*Required work*. All the lines below need to be transcribed exactly. Pictures get left out.

*The input*.
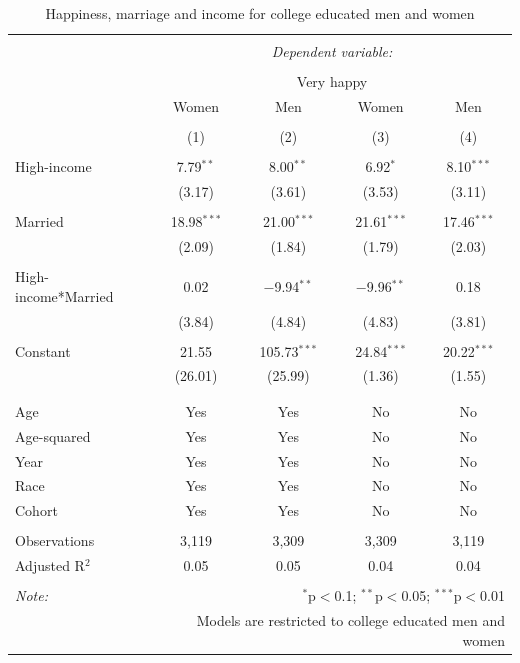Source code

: \documentclass[]{article}
\begin{document}
\begin{table}[!htbp] \centering 
  \caption{Happiness, marriage and income for college educated men and women} 
  \label{} 
\begin{tabular}{@{\extracolsep{5pt}}lcccc} 
\\[-1.8ex]\hline 
\hline \\[-1.8ex] 
 & \multicolumn{4}{c}{\textit{Dependent variable:}} \\ 
\cline{2-5} 
\\[-1.8ex] & \multicolumn{4}{c}{Very happy} \\ 
 & Women & Men & Women & Men \\ 
\\[-1.8ex] & (1) & (2) & (3) & (4)\\ 
\hline \\[-1.8ex] 
 High-income & 7.79$^{**}$ & 8.00$^{**}$ & 6.92$^{*}$ & 8.10$^{***}$ \\ 
  & (3.17) & (3.61) & (3.53) & (3.11) \\ 
  & & & & \\ 
 Married & 18.98$^{***}$ & 21.00$^{***}$ & 21.61$^{***}$ & 17.46$^{***}$ \\ 
  & (2.09) & (1.84) & (1.79) & (2.03) \\ 
  & & & & \\ 
 High-income*Married & 0.02 & $-$9.94$^{**}$ & $-$9.96$^{**}$ & 0.18 \\ 
  & (3.84) & (4.84) & (4.83) & (3.81) \\ 
  & & & & \\ 
 Constant & 21.55 & 105.73$^{***}$ & 24.84$^{***}$ & 20.22$^{***}$ \\ 
  & (26.01) & (25.99) & (1.36) & (1.55) \\ 
  & & & & \\ 
\hline \\[-1.8ex] 
Age & Yes & Yes & No & No \\ 
Age-squared & Yes & Yes & No & No \\ 
Year & Yes & Yes & No & No \\ 
Race & Yes & Yes & No & No \\ 
Cohort & Yes & Yes & No & No \\ 
\hline \\[-1.8ex] 
Observations & 3,119 & 3,309 & 3,309 & 3,119 \\ 
Adjusted R$^{2}$ & 0.05 & 0.05 & 0.04 & 0.04 \\ 
\hline 
\hline \\[-1.8ex] 
\textit{Note:}  & \multicolumn{4}{r}{$^{*}$p$<$0.1; $^{**}$p$<$0.05; $^{***}$p$<$0.01} \\ 
 & \multicolumn{4}{r}{Models are restricted to college educated men and women} \\ 
\end{tabular} 
\end{table}
\end{document}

*Your solution*.
Source code

: \documentclass[]{article}
\begin{document}
\begin{table}[!htbp] \centering 
  \caption{Happiness, marriage and income for college educated men and women} 
  \label{} 
\begin{tabular}{@{\extracolsep{5pt}}lcccc} 
\\[-1.8ex]\hline 
\hline \\[-1.8ex] 
 & \multicolumn{4}{c}{\textit{Dependent variable:}} \\ 
\cline{2-5} 
\\[-1.8ex] & \multicolumn{4}{c}{Very happy} \\ 
 & Women & Men & Women & Men \\ 
\\[-1.8ex] & (1) & (2) & (3) & (4)\\ 
\hline \\[-1.8ex] 
 High-income & 7.79$^{**}$ & 8.00$^{**}$ & 6.92$^{*}$ & 8.10$^{***}$ \\ 
  & (3.17) & (3.61) & (3.53) & (3.11) \\ 
  & & & & \\ 
 Married & 18.98$^{***}$ & 21.00$^{***}$ & 21.61$^{***}$ & 17.46$^{***}$ \\ 
  & (2.09) & (1.84) & (1.79) & (2.03) \\ 
  & & & & \\ 
 High-income*Married & 0.02 & $-$9.94$^{**}$ & $-$9.96$^{**}$ & 0.18 \\ 
  & (3.84) & (4.84) & (4.83) & (3.81) \\ 
  & & & & \\ 
 Constant & 21.55 & 105.73$^{***}$ & 24.84$^{***}$ & 20.22$^{***}$ \\ 
  & (26.01) & (25.99) & (1.36) & (1.55) \\ 
  & & & & \\ 
\hline \\[-1.8ex] 
Age & Yes & Yes & No & No \\ 
Age-squared & Yes & Yes & No & No \\ 
Year & Yes & Yes & No & No \\ 
Race & Yes & Yes & No & No \\ 
Cohort & Yes & Yes & No & No \\ 
\hline \\[-1.8ex] 
Observations & 3,119 & 3,309 & 3,309 & 3,119 \\ 
Adjusted R$^{2}$ & 0.05 & 0.05 & 0.04 & 0.04 \\ 
\hline 
\hline \\[-1.8ex] 
\textit{Note:}  & \multicolumn{4}{r}{$^{*}$p$<$0.1; $^{**}$p$<$0.05; $^{***}$p$<$0.01} \\ 
 & \multicolumn{4}{r}{Models are restricted to college educated men and women} \\ 
\end{tabular} 
\end{table}
\end{document}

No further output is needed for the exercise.